[[ RECORDS TO USE, beginning ]]
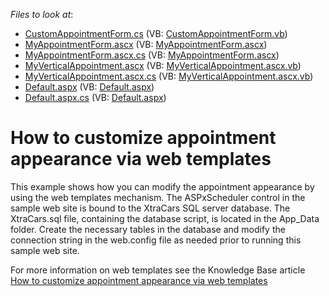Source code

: <!-- default file list -->
*Files to look at*:

* [CustomAppointmentForm.cs](./CS/WebSite/App_Code/CustomAppointmentForm.cs) (VB: [CustomAppointmentForm.vb](./VB/WebSite/App_Code/CustomAppointmentForm.vb))
* [MyAppointmentForm.ascx](./CS/WebSite/CustomForms/MyAppointmentForm.ascx) (VB: [MyAppointmentForm.ascx](./VB/WebSite/CustomForms/MyAppointmentForm.ascx))
* [MyAppointmentForm.ascx.cs](./CS/WebSite/CustomForms/MyAppointmentForm.ascx.cs) (VB: [MyAppointmentForm.ascx](./VB/WebSite/CustomForms/MyAppointmentForm.ascx))
* [MyVerticalAppointment.ascx](./CS/WebSite/CustomForms/MyVerticalAppointment.ascx) (VB: [MyVerticalAppointment.ascx.vb](./VB/WebSite/CustomForms/MyVerticalAppointment.ascx.vb))
* [MyVerticalAppointment.ascx.cs](./CS/WebSite/CustomForms/MyVerticalAppointment.ascx.cs) (VB: [MyVerticalAppointment.ascx.vb](./VB/WebSite/CustomForms/MyVerticalAppointment.ascx.vb))
* [Default.aspx](./CS/WebSite/Default.aspx) (VB: [Default.aspx](./VB/WebSite/Default.aspx))
* [Default.aspx.cs](./CS/WebSite/Default.aspx.cs) (VB: [Default.aspx](./VB/WebSite/Default.aspx))
<!-- default file list end -->
# How to customize appointment appearance via web templates


<p>This example shows how you can modify the appointment appearance by using the web templates mechanism. The ASPxScheduler control in the sample web site is bound to the XtraCars SQL server database. The XtraCars.sql file, containing the database script, is located in the App_Data folder. Create the necessary tables in the database and modify the connection string in the web.config file as needed prior to running this sample web site.</p><p>For more information on web templates see the Knowledge Base article <a href="https://www.devexpress.com/Support/Center/p/K18084">How to customize appointment appearance via web templates</a></p>

<br/>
[[ RECORDS TO USE, end ]]
Search the records above for "MyAppointmentForm" and copy every line that has it.

#### RESULT OF THIS EXERCISE
* [MyAppointmentForm.ascx](./CS/WebSite/CustomForms/MyAppointmentForm.ascx) (VB: [MyAppointmentForm.ascx](./VB/WebSite/CustomForms/MyAppointmentForm.ascx))
* [MyAppointmentForm.ascx.cs](./CS/WebSite/CustomForms/MyAppointmentForm.ascx.cs) (VB: [MyAppointmentForm.ascx](./VB/WebSite/CustomForms/MyAppointmentForm.ascx))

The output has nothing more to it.